It seemed like a lifetime ago, and yet he could still remember everything so vividly. The fear, the hunger, the sadness, and the uncertainty. It had been no way to grow up, and he wanted this place to become a symbol of hope rather than of poverty, desperation, and fear.

He clung to Daff’s hand, his only lifeline in this turbulent tsunami of memories, and continued to walk through the nightmare that was his childhood.

Daff trailed behind Spencer; she wasn’t sure he was aware that he was quietly narrating as he went along. Just little snippets of information, like finding his mother passed out with a needle in her arm when he was six. God. It was horrible to imagine him growing up like that, to imagine any child growing up like that, and she was beginning to understand his need to offer help and guidance to as many at-risk kids as he could.

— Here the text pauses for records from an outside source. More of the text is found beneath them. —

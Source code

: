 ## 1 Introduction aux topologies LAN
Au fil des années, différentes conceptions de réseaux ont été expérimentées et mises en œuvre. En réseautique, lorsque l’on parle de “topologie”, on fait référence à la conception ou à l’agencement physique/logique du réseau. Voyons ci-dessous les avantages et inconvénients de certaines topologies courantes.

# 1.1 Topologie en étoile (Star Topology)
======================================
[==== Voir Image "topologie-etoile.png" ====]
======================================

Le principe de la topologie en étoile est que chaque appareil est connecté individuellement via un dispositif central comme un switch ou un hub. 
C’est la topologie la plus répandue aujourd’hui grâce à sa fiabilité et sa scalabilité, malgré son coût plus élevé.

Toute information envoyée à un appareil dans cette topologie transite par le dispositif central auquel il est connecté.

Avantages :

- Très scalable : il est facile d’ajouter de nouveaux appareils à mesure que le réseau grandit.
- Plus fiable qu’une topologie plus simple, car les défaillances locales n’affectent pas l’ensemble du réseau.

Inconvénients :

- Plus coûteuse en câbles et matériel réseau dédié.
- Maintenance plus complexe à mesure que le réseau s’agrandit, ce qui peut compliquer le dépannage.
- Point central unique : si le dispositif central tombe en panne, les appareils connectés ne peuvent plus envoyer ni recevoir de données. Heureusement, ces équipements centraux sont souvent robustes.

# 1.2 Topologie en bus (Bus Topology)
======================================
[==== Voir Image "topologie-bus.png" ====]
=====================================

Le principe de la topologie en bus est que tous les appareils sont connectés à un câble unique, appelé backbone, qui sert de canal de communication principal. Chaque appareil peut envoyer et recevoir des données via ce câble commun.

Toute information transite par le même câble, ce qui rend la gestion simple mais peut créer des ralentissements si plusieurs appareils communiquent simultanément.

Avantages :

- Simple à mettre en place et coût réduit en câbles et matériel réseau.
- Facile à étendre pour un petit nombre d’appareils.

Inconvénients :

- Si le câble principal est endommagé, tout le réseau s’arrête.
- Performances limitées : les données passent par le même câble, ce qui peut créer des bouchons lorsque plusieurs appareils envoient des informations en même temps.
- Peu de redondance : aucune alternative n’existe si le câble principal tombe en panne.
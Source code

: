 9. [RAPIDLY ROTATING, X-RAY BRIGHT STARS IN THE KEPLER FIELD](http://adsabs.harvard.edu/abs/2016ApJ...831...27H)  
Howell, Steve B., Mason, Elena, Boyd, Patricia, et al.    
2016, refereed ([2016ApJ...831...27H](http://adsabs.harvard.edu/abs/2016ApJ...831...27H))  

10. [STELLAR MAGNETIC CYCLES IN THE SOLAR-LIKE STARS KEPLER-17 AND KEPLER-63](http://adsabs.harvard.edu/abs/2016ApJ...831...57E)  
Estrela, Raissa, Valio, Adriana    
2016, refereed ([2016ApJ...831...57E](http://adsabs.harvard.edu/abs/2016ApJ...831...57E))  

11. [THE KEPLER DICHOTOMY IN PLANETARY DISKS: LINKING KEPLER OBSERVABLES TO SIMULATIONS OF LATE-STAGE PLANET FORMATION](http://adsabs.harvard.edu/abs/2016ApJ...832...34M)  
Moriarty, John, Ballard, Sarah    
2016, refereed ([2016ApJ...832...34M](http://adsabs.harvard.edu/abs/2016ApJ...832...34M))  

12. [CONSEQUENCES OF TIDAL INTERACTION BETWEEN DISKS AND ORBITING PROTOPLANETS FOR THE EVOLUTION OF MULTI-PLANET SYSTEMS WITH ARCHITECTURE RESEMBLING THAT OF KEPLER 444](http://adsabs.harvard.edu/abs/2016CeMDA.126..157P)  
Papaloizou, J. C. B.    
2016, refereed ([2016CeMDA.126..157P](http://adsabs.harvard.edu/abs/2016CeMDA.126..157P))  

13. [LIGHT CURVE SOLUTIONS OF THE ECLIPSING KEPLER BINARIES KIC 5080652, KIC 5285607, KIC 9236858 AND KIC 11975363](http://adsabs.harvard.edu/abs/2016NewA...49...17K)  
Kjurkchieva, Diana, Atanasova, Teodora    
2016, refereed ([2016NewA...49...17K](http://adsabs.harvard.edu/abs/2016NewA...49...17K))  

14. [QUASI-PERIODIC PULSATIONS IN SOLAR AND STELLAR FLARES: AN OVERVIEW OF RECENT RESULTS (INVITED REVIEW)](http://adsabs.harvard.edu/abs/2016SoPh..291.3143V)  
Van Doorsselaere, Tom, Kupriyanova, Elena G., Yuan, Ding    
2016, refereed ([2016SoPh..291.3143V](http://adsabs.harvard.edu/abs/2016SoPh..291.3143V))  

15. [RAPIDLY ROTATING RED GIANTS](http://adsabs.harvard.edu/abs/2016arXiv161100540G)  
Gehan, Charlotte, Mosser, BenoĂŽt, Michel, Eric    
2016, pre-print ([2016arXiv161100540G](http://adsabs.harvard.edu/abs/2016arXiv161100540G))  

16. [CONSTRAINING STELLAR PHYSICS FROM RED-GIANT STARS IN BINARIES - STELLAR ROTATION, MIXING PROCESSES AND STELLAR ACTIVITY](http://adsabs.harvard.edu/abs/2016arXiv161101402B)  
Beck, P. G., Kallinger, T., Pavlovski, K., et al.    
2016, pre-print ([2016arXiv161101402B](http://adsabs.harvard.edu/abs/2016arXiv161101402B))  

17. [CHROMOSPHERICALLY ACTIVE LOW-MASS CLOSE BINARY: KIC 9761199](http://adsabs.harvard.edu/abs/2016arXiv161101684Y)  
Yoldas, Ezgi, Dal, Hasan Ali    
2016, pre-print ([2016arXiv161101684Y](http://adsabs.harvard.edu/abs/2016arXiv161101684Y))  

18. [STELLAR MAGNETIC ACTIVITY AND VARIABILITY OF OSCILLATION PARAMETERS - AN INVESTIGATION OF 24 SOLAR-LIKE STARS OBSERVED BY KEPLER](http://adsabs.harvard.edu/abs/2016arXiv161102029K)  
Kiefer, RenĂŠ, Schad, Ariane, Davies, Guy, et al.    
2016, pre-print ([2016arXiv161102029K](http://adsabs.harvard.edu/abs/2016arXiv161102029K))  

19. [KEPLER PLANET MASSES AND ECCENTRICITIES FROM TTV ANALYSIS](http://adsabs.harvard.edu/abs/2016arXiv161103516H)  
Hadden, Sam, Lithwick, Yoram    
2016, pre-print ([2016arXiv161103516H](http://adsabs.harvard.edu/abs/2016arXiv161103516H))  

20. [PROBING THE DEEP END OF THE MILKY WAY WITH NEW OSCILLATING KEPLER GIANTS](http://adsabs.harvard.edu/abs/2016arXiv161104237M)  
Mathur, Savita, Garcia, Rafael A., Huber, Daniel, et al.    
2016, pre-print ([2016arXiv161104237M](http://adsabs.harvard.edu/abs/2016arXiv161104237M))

It was a pretty big house, all on one floor, and when they reached the last room, he stopped before going inside and looked at her.

“Mason and I shared this room. Malcolm said we didn’t have to share, but I liked to keep Mase close to me. He was a scrawny kid, and while our parents kept their shadier friends away from us, I still didn’t trust them not to hurt my brother. So we shared a room until the day I left.”

“It must have been hard leaving him here when you went to college.”

“He was only sixteen. I was going to stay. Or try to figure out a way to take him with me. But he was stubborn. Insisted he’d be fine, said that me getting a degree would eventually improve both our lives. I would have lost the scholarship if I got caught sneaking him into student housing with me. It would never have worked.

“By then he was already working at MJ’s and had a few other jobs, so he’d have money for food and stuff. I sent extra money every month. It helped that the house was ours. And we both knew that nobody cared enough to check how Mason was getting along after I left. He just kept telling the teachers, when they bothered to ask, that Malcolm was back.”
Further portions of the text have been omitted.